He pressed the button on the compartment. It sprang open and he reached in and took out the black cotton blindfold. He ran it through his fingers. “You know the rumors didn’t say anything about you being so kinky.”
“Did they say anything about me killing you for talking too much?”
“Why, yes, yes they did.”
She turned her head to look back at the road, but he caught the little smirk on her lips. Interesting. Maybe she wasn’t so indifferent to him after all.
“I’ll play your game,” he said, wrapping the cloth over his eyes and tying it in back, “but only because I find you quite fascinating.”
“I should have brought a gag for your mouth.”
“Next time, we can experiment.”
He heard her little chuckle and smiled. He then turned his head to the left and listened to the sounds outside the truck—the gravel crunching under the tires, a blast from a ship’s horn, the thump of music from one of the dive bars nearby. He may not be able to see where he was going, but he certainly could hear it. Despite her fears about him, he wasn’t about to tell anyone where her safe house was located. He needed her trust. If he was to achieve his grand plan, he needed her more than she would ever know.
An hour later, the truck slowed, turned left up onto a cement pad then eventually came to a soft rolling stop. Ronan heard the telltale drone of a garage door closing. They were in a suburb somewhere to the north. Since pulling away from the bay he’d known what direction they were going and had adjusted his inner compass with every turn she took. It wasn’t an exact science, but he felt more secure knowing roughly where he was in the city. Just in case he needed to disappear in a hurry.
Once the door was fully down, his blindfold was yanked from his eyes. He blinked at Ivy and smiled. “Are we there yet?”
She shook her head at him, then opened her door and got out. He did the same. He looked around the garage, noticing the starkness of it. There was no lawn mower parked in the corner, or workbench with tools spread across it. No lawn furniture or boxes of past things stacked in a neat pile along one wall. There was nothing there. No memories, nothing to hold a person to a place.
It suited Ivy to a tee.
“I never pictured you as a suburbanite.”
“Which is exactly why this is the perfect cover.” She grabbed her bag from the truck and headed for the door to the main house.
As she approached it, a rush of adrenaline kicked in Ronan’s gut. He nearly doubled over from the shock of it. Something was off. Something was wrong.
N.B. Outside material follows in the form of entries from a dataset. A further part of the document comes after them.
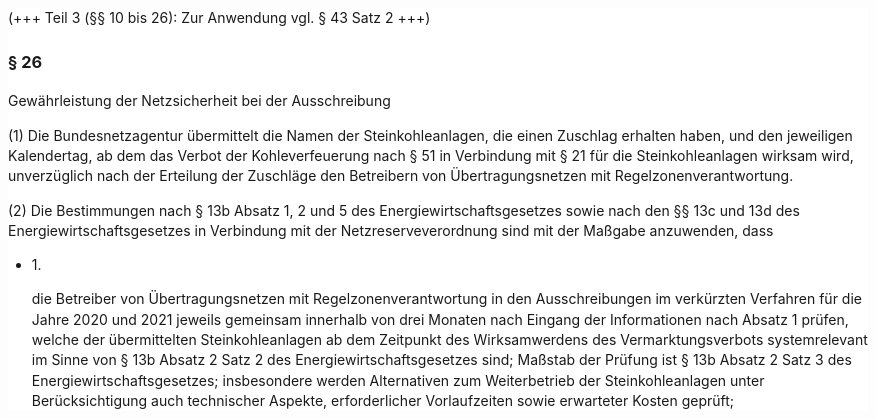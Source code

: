 <div class="jurAbsatz">

(+++ Teil 3 (§§ 10 bis 26): Zur Anwendung vgl. § 43 Satz 2 +++)

</div>

</div>

</div>

</div>

<span id="BJNR181810020BJNE002702119.html"></span>

### § 26  
Gewährleistung der Netzsicherheit bei der Ausschreibung

<div>

<div class="jnhtml">

<div>

<div class="jurAbsatz">

(1) Die Bundesnetzagentur übermittelt die Namen der Steinkohleanlagen,
die einen Zuschlag erhalten haben, und den jeweiligen Kalendertag, ab
dem das Verbot der Kohleverfeuerung nach § 51 in Verbindung mit § 21 für
die Steinkohleanlagen wirksam wird, unverzüglich nach der Erteilung der
Zuschläge den Betreibern von Übertragungsnetzen mit
Regelzonenverantwortung.

</div>

<div class="jurAbsatz">

(2) Die Bestimmungen nach § 13b Absatz 1, 2 und 5 des
Energiewirtschaftsgesetzes sowie nach den §§ 13c und 13d des
Energiewirtschaftsgesetzes in Verbindung mit der Netzreserveverordnung
sind mit der Maßgabe anzuwenden, dass

  - 1\.
    
    <div style="">
    
    die Betreiber von Übertragungsnetzen mit Regelzonenverantwortung in
    den Ausschreibungen im verkürzten Verfahren für die Jahre 2020 und
    2021 jeweils gemeinsam innerhalb von drei Monaten nach Eingang der
    Informationen nach Absatz 1 prüfen, welche der übermittelten
    Steinkohleanlagen ab dem Zeitpunkt des Wirksamwerdens des
    Vermarktungsverbots systemrelevant im Sinne von § 13b Absatz 2 Satz
    2 des Energiewirtschaftsgesetzes sind; Maßstab der Prüfung ist § 13b
    Absatz 2 Satz 3 des Energiewirtschaftsgesetzes; insbesondere werden
    Alternativen zum Weiterbetrieb der Steinkohleanlagen unter
    Berücksichtigung auch technischer Aspekte, erforderlicher
    Vorlaufzeiten sowie erwarteter Kosten geprüft;
    
    </div>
He could feel it crawling over his flesh like angry army ants.
Before Ivy could grab the doorknob, he grabbed the back of her jacket and yanked her backwards. He wrapped his arms around her, pinning her arms to her sides.
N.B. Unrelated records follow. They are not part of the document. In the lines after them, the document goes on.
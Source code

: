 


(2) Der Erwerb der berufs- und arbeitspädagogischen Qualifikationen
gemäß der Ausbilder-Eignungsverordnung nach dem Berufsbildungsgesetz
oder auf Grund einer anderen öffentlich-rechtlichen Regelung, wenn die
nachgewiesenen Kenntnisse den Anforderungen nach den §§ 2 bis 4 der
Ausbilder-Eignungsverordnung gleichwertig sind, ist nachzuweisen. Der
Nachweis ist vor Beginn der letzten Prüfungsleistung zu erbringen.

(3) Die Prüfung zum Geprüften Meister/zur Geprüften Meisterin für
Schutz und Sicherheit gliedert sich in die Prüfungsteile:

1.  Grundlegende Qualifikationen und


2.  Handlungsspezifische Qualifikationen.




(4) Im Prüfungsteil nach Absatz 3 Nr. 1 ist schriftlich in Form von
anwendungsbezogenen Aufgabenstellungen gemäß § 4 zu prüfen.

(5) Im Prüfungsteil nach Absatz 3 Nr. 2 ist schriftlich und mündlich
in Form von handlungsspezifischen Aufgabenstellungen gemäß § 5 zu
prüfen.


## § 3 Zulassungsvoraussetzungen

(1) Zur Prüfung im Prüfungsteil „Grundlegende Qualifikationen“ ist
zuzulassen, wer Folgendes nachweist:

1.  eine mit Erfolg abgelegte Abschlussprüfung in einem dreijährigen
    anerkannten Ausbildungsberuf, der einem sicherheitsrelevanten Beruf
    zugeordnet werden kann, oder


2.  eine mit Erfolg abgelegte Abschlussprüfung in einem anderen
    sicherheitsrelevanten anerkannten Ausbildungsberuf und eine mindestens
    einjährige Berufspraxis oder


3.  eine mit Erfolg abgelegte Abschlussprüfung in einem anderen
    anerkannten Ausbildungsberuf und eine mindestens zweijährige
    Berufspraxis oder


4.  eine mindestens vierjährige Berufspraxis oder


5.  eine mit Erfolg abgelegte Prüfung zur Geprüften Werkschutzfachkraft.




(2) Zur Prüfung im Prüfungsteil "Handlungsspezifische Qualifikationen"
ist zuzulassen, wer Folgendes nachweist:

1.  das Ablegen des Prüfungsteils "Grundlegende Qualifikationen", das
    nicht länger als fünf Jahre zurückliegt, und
She struggled against him. “What the hell are you doing?”
“Something’s wrong. I can feel it,” he said between gritted teeth.
She looked around the garage. “Are you sure? I don’t smell anything. No sulfur, no brimstone.”
“Sallos has revenants working for him, remember.”
“Do you smell decomp, then?”
He shook his head. “It’s just a sense of impending doom.”
“Let me go and I’ll check the door for any signs of disturbance. I put wards on it before I left. I salted it, too.”
Instead of letting her go, he picked her up and carried her back to the truck. He opened the driver’s door and shoved her in, following right behind. He grabbed the keys from her hand and stuck them in the ignition.
“What the hell?”
Ronan started the truck and put it in Reverse. He didn’t even wait for the garage door to open. He busted through the metal, tearing the door off the frame, and screeched into the street backwards.
“Are you crazy? You just wrecked my place,” she shouted, balling her hands into fists, looking like she was going to wail on him.
But she didn’t get the chance. By the time he put the truck into Drive, there was the smell of hellfire in the air. It was acrid, like the odor of vinegar.
Ivy must’ve noticed it, too, because she turned to look out the side window just as a huge fireball erupted from inside her garage.
Chapter 5
Ivy couldn’t believe her eyes as Ronan raced down the street away from her soon-to-be destroyed house. Flames were licking the outside of the garage, engulfing it in an orange ball of light.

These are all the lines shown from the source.